Segment Start: Data for processing

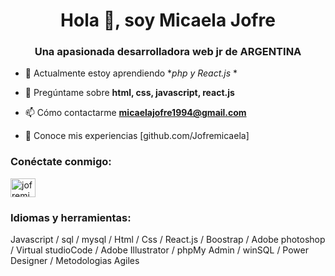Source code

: <h1 align="center">Hola 👋, soy Micaela Jofre</h1>
<h3 align="center">Una apasionada desarrolladora web jr de ARGENTINA</h3>

- 🌱 Actualmente estoy aprendiendo **php y React.js* *

- 💬 Pregúntame sobre **html, css, javascript, react.js**

- 📫 Cómo contactarme **micaelajofre1994@gmail.com**

- 📄 Conoce mis experiencias [github.com/Jofremicaela]

<h3 align="left">Conéctate conmigo:</h3>
<p align="left">
<a href="https://linkedin.com/in/jofremicaela-developer" target=" blank"><img align="center" src="https://raw.githubusercontent.com/rahuldkjain/github-profile-readme-generator/master/src/images/icons/Social/linked-in-alt.svg" alt="jofremicaela-desarrollador" height="30" width="40" /></a>
</p>

<h3 align="left">Idiomas y herramientas:</h3>

Javascript / sql / mysql / Html / Css / React.js / Boostrap / Adobe photoshop / Virtual studioCode / Adobe Illustrator / phpMy Admin / winSQL / Power Designer / Metodologias Agiles
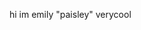 hi im emily "paisley" verycool

<!---
emilyverycool/emilyverycool is a ✨ special ✨ repository because its `README.md` (this file) appears on your GitHub profile.
You can click the Preview link to take a look at your changes.
--->

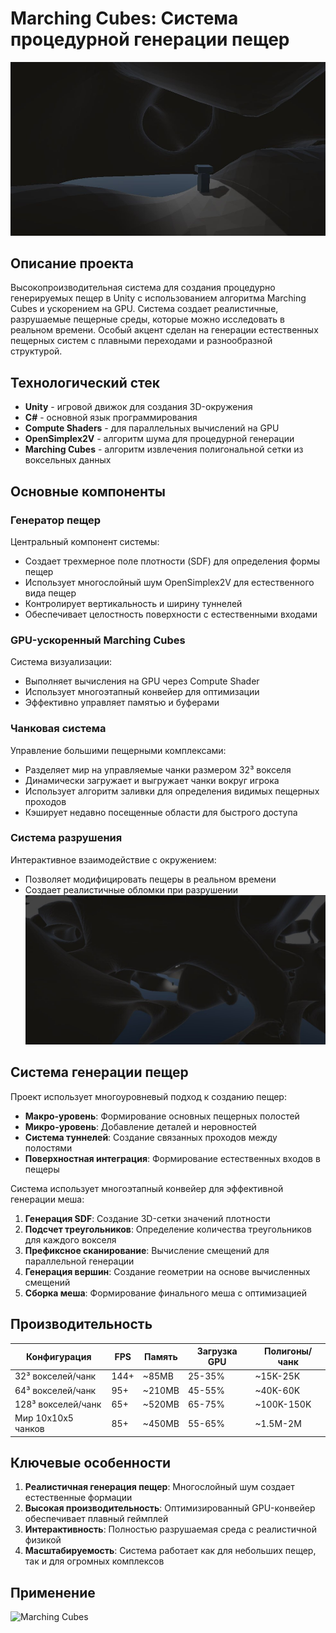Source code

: # Marching Cubes: Система процедурной генерации пещер
![Marching Cubes](https://github.com/AI-Sheet/EXP-MarchingCubes-Unity/blob/main/Photos/Preview.png?raw=true)

## Описание проекта
Высокопроизводительная система для создания процедурно генерируемых пещер в Unity с использованием алгоритма Marching Cubes и ускорением на GPU. Система создает реалистичные, разрушаемые пещерные среды, которые можно исследовать в реальном времени. Особый акцент сделан на генерации естественных пещерных систем с плавными переходами и разнообразной структурой.

## Технологический стек
- **Unity** - игровой движок для создания 3D-окружения
- **C#** - основной язык программирования
- **Compute Shaders** - для параллельных вычислений на GPU
- **OpenSimplex2V** - алгоритм шума для процедурной генерации
- **Marching Cubes** - алгоритм извлечения полигональной сетки из воксельных данных

## Основные компоненты

### Генератор пещер
Центральный компонент системы:
- Создает трехмерное поле плотности (SDF) для определения формы пещер
- Использует многослойный шум OpenSimplex2V для естественного вида пещер
- Контролирует вертикальность и ширину туннелей
- Обеспечивает целостность поверхности с естественными входами

### GPU-ускоренный Marching Cubes
Система визуализации:
- Выполняет вычисления на GPU через Compute Shader
- Использует многоэтапный конвейер для оптимизации
- Эффективно управляет памятью и буферами

### Чанковая система
Управление большими пещерными комплексами:
- Разделяет мир на управляемые чанки размером 32³ вокселя
- Динамически загружает и выгружает чанки вокруг игрока
- Использует алгоритм заливки для определения видимых пещерных проходов
- Кэширует недавно посещенные области для быстрого доступа

### Система разрушения
Интерактивное взаимодействие с окружением:
- Позволяет модифицировать пещеры в реальном времени
- Создает реалистичные обломки при разрушении
![Marching Cubes](https://github.com/AI-Sheet/EXP-MarchingCubes-Unity/blob/main/Photos/OpenView.png?raw=true)
## Система генерации пещер
Проект использует многоуровневый подход к созданию пещер:

- **Макро-уровень**: Формирование основных пещерных полостей
- **Микро-уровень**: Добавление деталей и неровностей
- **Система туннелей**: Создание связанных проходов между полостями
- **Поверхностная интеграция**: Формирование естественных входов в пещеры

Система использует многоэтапный конвейер для эффективной генерации меша:

1. **Генерация SDF**: Создание 3D-сетки значений плотности
2. **Подсчет треугольников**: Определение количества треугольников для каждого вокселя
3. **Префиксное сканирование**: Вычисление смещений для параллельной генерации
4. **Генерация вершин**: Создание геометрии на основе вычисленных смещений
5. **Сборка меша**: Формирование финального меша с оптимизацией

## Производительность

| Конфигурация | FPS | Память | Загрузка GPU | Полигоны/чанк |
|--------------|-----|--------|-------------|--------------|
| 32³ вокселей/чанк | 144+ | ~85MB | 25-35% | ~15K-25K |
| 64³ вокселей/чанк | 95+ | ~210MB | 45-55% | ~40K-60K |
| 128³ вокселей/чанк | 65+ | ~520MB | 65-75% | ~100K-150K |
| Мир 10x10x5 чанков | 85+ | ~450MB | 55-65% | ~1.5M-2M |

## Ключевые особенности

1. **Реалистичная генерация пещер**: Многослойный шум создает естественные формации
2. **Высокая производительность**: Оптимизированный GPU-конвейер обеспечивает плавный геймплей
3. **Интерактивность**: Полностью разрушаемая среда с реалистичной физикой
4. **Масштабируемость**: Система работает как для небольших пещер, так и для огромных комплексов

## Применение

![Marching Cubes](https://github.com/AI-Sheet/EXP-MarchingCubes-Unity/blob/main/Photos/ExmapleUse.png?raw=true)
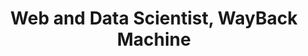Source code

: ---
order_number: 3
name: "Dr. Sawood Alam"
category: "faculty"
role: "Co-PI"
title: "Web and Data Scientist, WayBack Machine"
bio: ""
img: "alam.jpg"
collection: team
website: "https://mastodon.archive.org/@sawood"
email: "mailto:sawood@mastodon.archive.org"
---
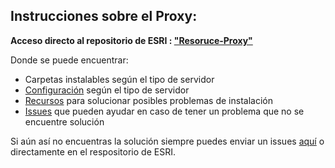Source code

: ## Instrucciones sobre el Proxy:

**Acceso directo al repositorio de ESRI : ["Resoruce-Proxy"](https://github.com/Esri/resource-proxy)**

 Donde se puede encuentrar:
 * Carpetas instalables según el tipo de servidor
 * [Configuración](https://github.com/Esri/resource-proxy#proxy-configuration-settings) según el tipo de servidor
 * [Recursos](https://github.com/Esri/resource-proxy#product-resources) para solucionar posibles problemas de instalación
 * [Issues](https://github.com/Esri/resource-proxy/issues) que pueden ayudar en caso de tener un problema que no se encuentre solución

Si aún así no encuentras la solución siempre puedes enviar un issues [aquí](https://github.com/aicelm/proxy-route/issues) o directamente en el respositorio de ESRI.
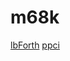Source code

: # m68k

[lbForth](https://github.com/larsbrinkhoff/lbForth)
[ppci](https://github.com/windelbouwman/ppci)
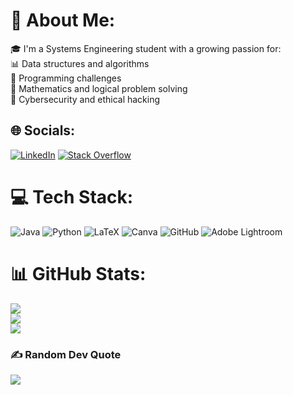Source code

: # 💫 About Me:
🎓 I'm a Systems Engineering student with a growing passion for:<br>📊 Data structures and algorithms<br>🧠 Programming challenges<br>🧮 Mathematics and logical problem solving<br>🔐 Cybersecurity and ethical hacking


## 🌐 Socials:
[![LinkedIn](https://img.shields.io/badge/LinkedIn-%230077B5.svg?logo=linkedin&logoColor=white)](https://www.linkedin.com/in/juan-esteban-s%C3%A1nchez-garc%C3%ADa-170b63234/) [![Stack Overflow](https://img.shields.io/badge/-Stackoverflow-FE7A16?logo=stack-overflow&logoColor=white)](https://stackoverflow.com/users/20020942/fishy-rojo) 

# 💻 Tech Stack:
![Java](https://img.shields.io/badge/java-%23ED8B00.svg?style=for-the-badge&logo=openjdk&logoColor=white) ![Python](https://img.shields.io/badge/python-3670A0?style=for-the-badge&logo=python&logoColor=ffdd54) ![LaTeX](https://img.shields.io/badge/latex-%23008080.svg?style=for-the-badge&logo=latex&logoColor=white) ![Canva](https://img.shields.io/badge/Canva-%2300C4CC.svg?style=for-the-badge&logo=Canva&logoColor=white) ![GitHub](https://img.shields.io/badge/github-%23121011.svg?style=for-the-badge&logo=github&logoColor=white) ![Adobe Lightroom](https://img.shields.io/badge/Adobe%20Lightroom-31A8FF.svg?style=for-the-badge&logo=Adobe%20Lightroom&logoColor=white)
# 📊 GitHub Stats:
![](https://github-readme-stats.vercel.app/api?username=juanesgl&theme=dark&hide_border=true&include_all_commits=false&count_private=false)<br/>
![](https://nirzak-streak-stats.vercel.app/?user=juanesgl&theme=dark&hide_border=true)<br/>
![](https://github-readme-stats.vercel.app/api/top-langs/?username=juanesgl&theme=dark&hide_border=true&include_all_commits=false&count_private=false&layout=compact)

### ✍️ Random Dev Quote
![](https://quotes-github-readme.vercel.app/api?type=horizontal&theme=merko)

<!-- Proudly created with GPRM ( https://gprm.itsvg.in ) -->
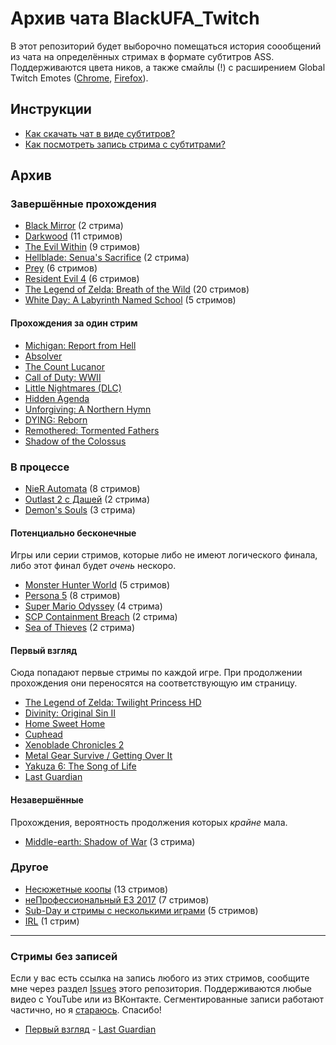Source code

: # Архив чата BlackUFA_Twitch

В этот репозиторий будет выборочно помещаться история соообщений из чата на
определённых стримах в формате субтитров ASS. Поддерживаются цвета ников, а
также смайлы (!) с расширением Global Twitch Emotes
([Chrome](https://chrome.google.com/webstore/detail/global-twitch-emotes/pgniedifoejifjkndekolimjeclnokkb),
[Firefox](https://addons.mozilla.org/en-US/firefox/addon/globaltwitchemotes/)).

## Инструкции

* [Как скачать чат в виде субтитров?](tutorials/subtitles.md)
* [Как посмотреть запись стрима с субтитрами?](tutorials/watch-online.md)

## Архив

### Завершённые прохождения

* [Black Mirror](links/black-mirror.md) (2 стрима)
* [Darkwood](links/darkwood.md) (11 стримов)
* [The Evil Within](links/evil_within.md) (9 стримов)
* [Hellblade: Senua's Sacrifice](links/hellblade.md) (2 стрима)
* [Prey](links/prey.md) (6 стримов)
* [Resident Evil 4](links/re4.md) (6 стримов)
* [The Legend of Zelda: Breath of the Wild](links/tloz_botw.md) (20 стримов)
* [White Day: A Labyrinth Named School](links/white_day.md) (5 стримов)

#### Прохождения за один стрим

* [Michigan: Report from Hell](links/single.md#152253862)
* [Absolver](links/single.md#174225353)
* [The Count Lucanor](links/single.md#184468298)
* [Call of Duty: WWII](links/single.md#187291538)
* [Little Nightmares (DLC)](links/single.md#200401270)
* [Hidden Agenda](links/single.md#202329656)
* [Unforgiving: A Northern Hymn](links/single.md#204996737)
* [DYING: Reborn](links/single.md#219166190)
* [Remothered: Tormented Fathers](links/single.md#224600319)
* [Shadow of the Colossus](links/single.md#226597573)

### В процессе

* [NieR Automata](links/nier-automata.md) (8 стримов)
* [Outlast 2 с Дашей](links/outlast_2_dw.md) (2 стрима)
* [Demon's Souls](links/demons-souls.md) (3 стрима)

#### Потенциально бесконечные

Игры или серии стримов, которые либо не имеют логического финала, либо этот финал будет _очень_ нескоро.
* [Monster Hunter World](links/monster-hunter-world.md) (5 стримов)
* [Persona 5](links/persona_5.md) (8 стримов)
* [Super Mario Odyssey](links/super-mario-odyssey.md) (4 стрима)
* [SCP Containment Breach](links/scp-cb.md) (2 стрима)
* [Sea of Thieves](links/sea-of-thieves.md) (2 стрима)

#### Первый взгляд

Сюда попадают первые стримы по каждой игре. При продолжении прохождения они переносятся на соответствующую им страницу.
* [The Legend of Zelda: Twilight Princess HD](links/first.md#163612448)
* [Divinity: Original Sin II](links/first.md#175198877)
* [Home Sweet Home](links/first.md#178108639)
* [Cuphead](links/first.md#178361269)
* [Xenoblade Chronicles 2](links/first.md#206933269)
* [Metal Gear Survive / Getting Over It](links/first.md#219819121)
* [Yakuza 6: The Song of Life](links/first.md#226000025)
* [Last Guardian](links/first.md#227626210)

#### Незавершённые

Прохождения, вероятность продолжения которых _крайне_ мала.
* [Middle-earth: Shadow of War](links/middle_earth.md) (3 стрима)

### Другое

* [Несюжетные коопы](links/co-op.md) (13 стримов)
* [неПрофессиональный E3 2017](links/e3_2017.md) (7 стримов)
* [Sub-Day и стримы с несколькими играми](links/subday.md) (5 стримов)
* [IRL](links/events.md) (1 стрим)


----

### Стримы без записей

Если у вас есть ссылка на запись любого из этих стримов, сообщите мне через раздел
[Issues](https://github.com/TheDrHax/BlackSilverUfa/issues/) этого репозитория.
Поддерживаются любые видео с YouTube или из ВКонтакте. Сегментированные записи
работают частично, но я [стараюсь](https://github.com/TheDrHax/BlackSilverUfa/issues/5).
Спасибо!

* [Первый взгляд](links/first.md) - [Last Guardian](links/first.md#227626210)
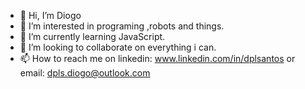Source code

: - 👋 Hi, I’m Diogo
- 👀 I’m interested in programing ,robots and things.
- 🌱 I’m currently learning JavaScript.
- 💞️ I’m looking to collaborate on everything i can.
- 📫 How to reach me on linkedin: www.linkedin.com/in/dplsantos or email: dpls.diogo@outlook.com

<!---
Reiquem/Reiquem is a ✨ special ✨ repository because its `README.md` (this file) appears on your GitHub profile.
You can click the Preview link to take a look at your changes.
--->
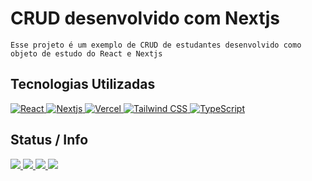 # CRUD desenvolvido com Nextjs
`Esse projeto é um exemplo de CRUD de estudantes desenvolvido como objeto de estudo do React e Nextjs `

## Tecnologias Utilizadas
[
 ![React](https://img.shields.io/badge/React-20232A?style=for-the-badge&logo=react&logoColor=61DAFB)
 ![Nextjs](https://img.shields.io/badge/Nextjs-20232A?style=for-the-badge&logo=next.js&logoColor=61DAFB)
 ![Vercel](https://img.shields.io/badge/Vercel-20232A?style=for-the-badge&logo=vercel&logoColor=61DAFB)
 ![Tailwind CSS](https://img.shields.io/badge/TailwindCSS-20232A?style=for-the-badge&logo=tailwindcss&logoColor=61DAFB)
 ![TypeScript](https://img.shields.io/badge/TypeScript-20232A?style=for-the-badge&logo=typescript&logoColor=61DAFB)
 ](https://github.com/rickalves/nextjs-crud#readme)
  
## Status / Info
[
![](https://img.shields.io/badge/npm-v.8.1.0-blue)
![](https://img.shields.io/github/stars/rickalves/aluracord-matrix.svg)
![](https://img.shields.io/github/commit-activity/w/rickalves/aluracord-matrix.svg)
![](https://img.shields.io/github/license/rickalves/aluracord-matrix.svg)
](https://github.com/rickalves/aluracord-matrix/blob/main/README.md)
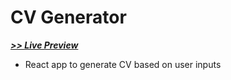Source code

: # CV Generator

***[>> Live Preview](https://madany01.github.io/cv-application/)***

- React app to generate CV based on user inputs
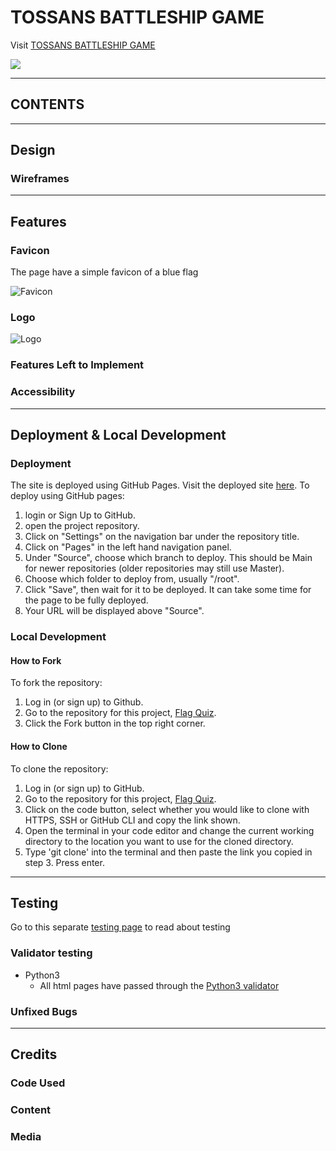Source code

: # TOSSANS BATTLESHIP GAME



Visit [TOSSANS BATTLESHIP GAME](https://tossans-battleships-game-b3734a738de1.herokuapp.com/)

![](assets/readme-images/welcome.jpg)

---

## CONTENTS


---

## Design

### Wireframes

---

## Features


### Favicon

The page have a simple favicon of a blue flag

![Favicon](assets/readme-images)

### Logo

![Logo](assets/readme-images)

### Features Left to Implement

### Accessibility

---

## Deployment & Local Development

### Deployment

The site is deployed using GitHub Pages. Visit the deployed site [here](https://tossan99.github.io/flag-quiz2/). To deploy using GitHub pages:

1. login or Sign Up to GitHub.
2. open the project repository.
3. Click on "Settings" on the navigation bar under the repository title.
4. Click on "Pages" in the left hand navigation panel.
5. Under "Source", choose which branch to deploy. This should be Main for newer repositories (older repositories may still use Master).
6. Choose which folder to deploy from, usually "/root".
7. Click "Save", then wait for it to be deployed. It can take some time for the page to be fully deployed.
8. Your URL will be displayed above "Source".

### Local Development

#### How to Fork

To fork the repository:

1. Log in (or sign up) to Github.
2. Go to the repository for this project, [Flag Quiz](https://github.com/Tossan99/flag-quiz2.git).
3. Click the Fork button in the top right corner.

#### How to Clone

To clone the repository:

1. Log in (or sign up) to GitHub.
2. Go to the repository for this project, [Flag Quiz](https://github.com/Tossan99/flag-quiz2.git).
3. Click on the code button, select whether you would like to clone with HTTPS, SSH or GitHub CLI and copy the link shown.
4. Open the terminal in your code editor and change the current working directory to the location you want to use for the cloned directory.
5. Type 'git clone' into the terminal and then paste the link you copied in step 3. Press enter.

---

## Testing

Go to this separate [testing page](#) to read about testing

### Validator testing

- Python3
  - All html pages have passed through the [Python3 validator]() 

### Unfixed Bugs

---

## Credits

### Code Used

### Content

### Media
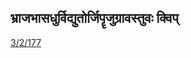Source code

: ## भ्राजभासधुर्विद्युतोर्जिपॄजुग्रावस्तुवः क्विप् 
 [3/2/177](https://ashtadhyayi.com/sutraani/3/2/177)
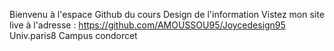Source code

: Bienvenu à l'espace Github du cours Design de l'information
Vistez mon site live à l'adresse : 
https://github.com/AMOUSSOU95/Joycedesign95
Univ.paris8
Campus condorcet
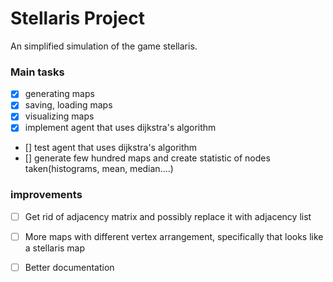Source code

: # Stellaris Project
An simplified simulation of the game stellaris.


### Main tasks
- [x] generating maps
- [x] saving, loading maps
- [x] visualizing maps
- [X] implement agent that uses dijkstra's algorithm
- [] test agent that uses dijkstra's algorithm
- [] generate few hundred maps and create statistic of nodes taken(histograms, mean, median....)

### improvements
- [ ] Get rid of adjacency matrix and possibly replace it with adjacency list
- [ ] More maps with different vertex arrangement, specifically that looks like a stellaris map
- [ ] Better documentation



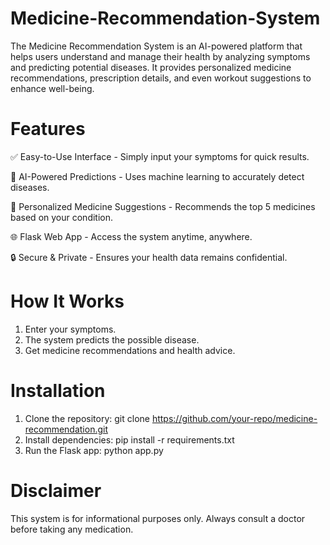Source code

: # Medicine-Recommendation-System
The Medicine Recommendation System is an AI-powered platform that helps users understand and manage their health by analyzing symptoms and predicting potential diseases. It provides personalized medicine recommendations, prescription details, and even workout suggestions to enhance well-being.

# Features 
✅ Easy-to-Use Interface - Simply input your symptoms for quick results.

🤖 AI-Powered Predictions - Uses machine learning to accurately detect diseases.

💊 Personalized Medicine Suggestions - Recommends the top 5 medicines based on your condition.

🌐 Flask Web App - Access the system anytime, anywhere.

🔒 Secure & Private - Ensures your health data remains confidential.

# How It Works
1. Enter your symptoms.
2. The system predicts the possible disease.
3. Get medicine recommendations and health advice.

# Installation
1. Clone the repository:
        git clone https://github.com/your-repo/medicine-recommendation.git
2. Install dependencies:
        pip install -r requirements.txt
3. Run the Flask app:
        python app.py

# Disclaimer
This system is for informational purposes only. Always consult a doctor before taking any medication.
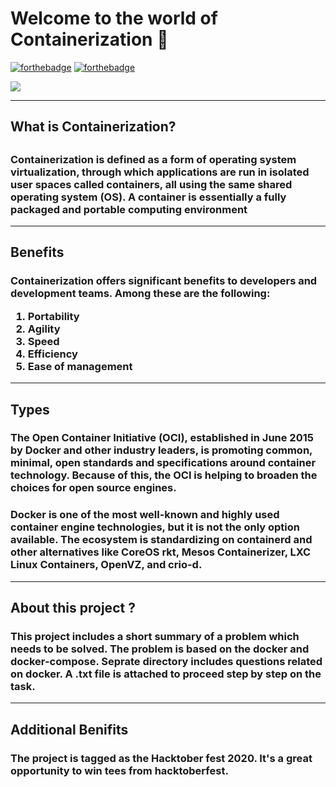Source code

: # Welcome to the world of Containerization 🐋
[![forthebadge](https://forthebadge.com/images/badges/built-with-love.svg)](https://forthebadge.com)
[![forthebadge](https://forthebadge.com/images/badges/uses-badges.svg)](https://forthebadge.com)

<img align='center' src="https://cdn.pixabay.com/photo/2016/09/02/00/06/container-1638068_960_720.jpg">

---

<h2> What is Containerization?<h2>

<h3>Containerization is defined as a form of operating system virtualization, through which applications are run in isolated user spaces called containers, all using the same shared operating system (OS). A container is essentially a fully packaged and portable computing environment</h3>

---

<h2>Benefits</h2>
<h3>Containerization offers significant benefits to developers and development teams. Among these are the following:
<ol>
  <li>Portability</li>
  <li>Agility</li>
  <li>Speed</li>
  <li>Efficiency</li>
  <li>Ease of management</li>
</ol> 
</h3>


---

<h2>Types</h2>
<h3>The Open Container Initiative (OCI), established in June 2015 by Docker and other industry leaders, is promoting common, minimal, open standards and specifications around container technology. Because of this, the OCI is helping to broaden the choices for open source engines.</h3>
<h3>Docker is one of the most well-known and highly used container engine technologies, but it is not the only option available. The ecosystem is standardizing on containerd and other alternatives like CoreOS rkt, Mesos Containerizer, LXC Linux Containers, OpenVZ, and crio-d.</h3>

---

<h2>About this project ?</h2>

<h3>This project includes a short summary of a problem which needs to be solved. The problem is based on the docker and docker-compose. Seprate directory includes questions related on docker. A .txt file is attached to proceed step by step on the task.</h3>

---

<h2>Additional Benifits</h2> 

<h3>The project is tagged as the Hacktober fest 2020. It's a great opportunity to win tees from hacktoberfest.</h3>
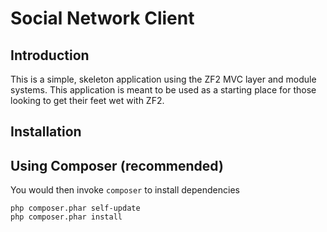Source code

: Social Network Client
=======================

Introduction
------------
This is a simple, skeleton application using the ZF2 MVC layer and module
systems. This application is meant to be used as a starting place for those
looking to get their feet wet with ZF2.


Installation
------------

Using Composer (recommended)
----------------------------
You would then invoke `composer` to install dependencies

    php composer.phar self-update
    php composer.phar install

Segment End: Data for processing

*Directions*.
Only the lines from the top of the records through the line with "- 💬 Pregúntame" belong in the copy; write them out exactly, leaving out pictures.

*Exercise response*.
Source code

: <h1 align="center">Hola 👋, soy Micaela Jofre</h1>
<h3 align="center">Una apasionada desarrolladora web jr de ARGENTINA</h3>

- 🌱 Actualmente estoy aprendiendo **php y React.js* *

- 💬 Pregúntame sobre **html, css, javascript, react.js**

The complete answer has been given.